There were people who called Clancy a fool for ordering out his vessel and risking his crew that day––men in that very harbor––and maybe he was. But for myself, I want that kind of a fool for my skipper. The man that will take a chance for a stranger will take a bigger chance for his own by and by.
We saw her while we were yet miles away, down to the west’ard––near Whitehead and with the cruel stretch of rocks under her lee quarter. Even with plenty of sea-room she could not have lasted long, and here with these ledges to catch her she looked to be in for a short shrift. We had a good chance to get a look at her as we bore down. Everything was gone from her deck, even the house and rail. There was not as much loose wood on deck as would make a tooth-pick. Afterwards we learned that two seas hove her down so that they had to cut the spars away to right her, and then just as she was coming up another monster had caught her and swept her clean––not only swept clean, but stove in her planks and started some of her beams so that she began to leak in a fashion that four men to the pumps could just manage to keep up with.

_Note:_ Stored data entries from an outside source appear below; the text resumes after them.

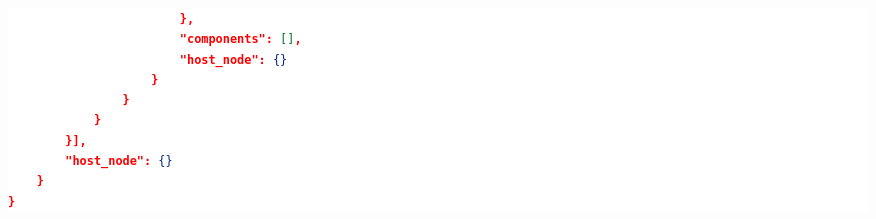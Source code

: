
```json
						},
						"components": [],
						"host_node": {}
					}
				}
			}
		}],
		"host_node": {}
	}
}

```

We could just see them––the men to the pumps working desperately––with the others lashed to the stumps of the masts and the stanchions which were left when the rail went. Her big hawser had parted and her chain was only serving to slightly check her way toward the rocks.
With spars and deck gear gone and her hull deep in the water, a vessel is not so easily distinguished. But there was something familiar in this one. We had seen her before. All at once it 301 flashed on half a dozen of us––“the Flamingo!” we said. “God! that’s luck!” said Clancy.
She lay in a sort of inlet that was wide open to the gale, rocks on the better part of three sides of her, north, south and west. She was then within all but striking distance of the rocks, and the seas, high and wicked, were sweeping over her. It looked like a bad place to work out of if we should get close in, but Clancy held on.
“Not much lee-room, but plenty of water under her keel anyway,” and himself to the wheel, sailed the Johnnie around the Flamingo. He hailed Maurice as he went by, waved his hand to the others, and hove a line aboard. They took the line, hauled in the hawser at the end of it, made that fast to the windlass, and then we started off with her in tow.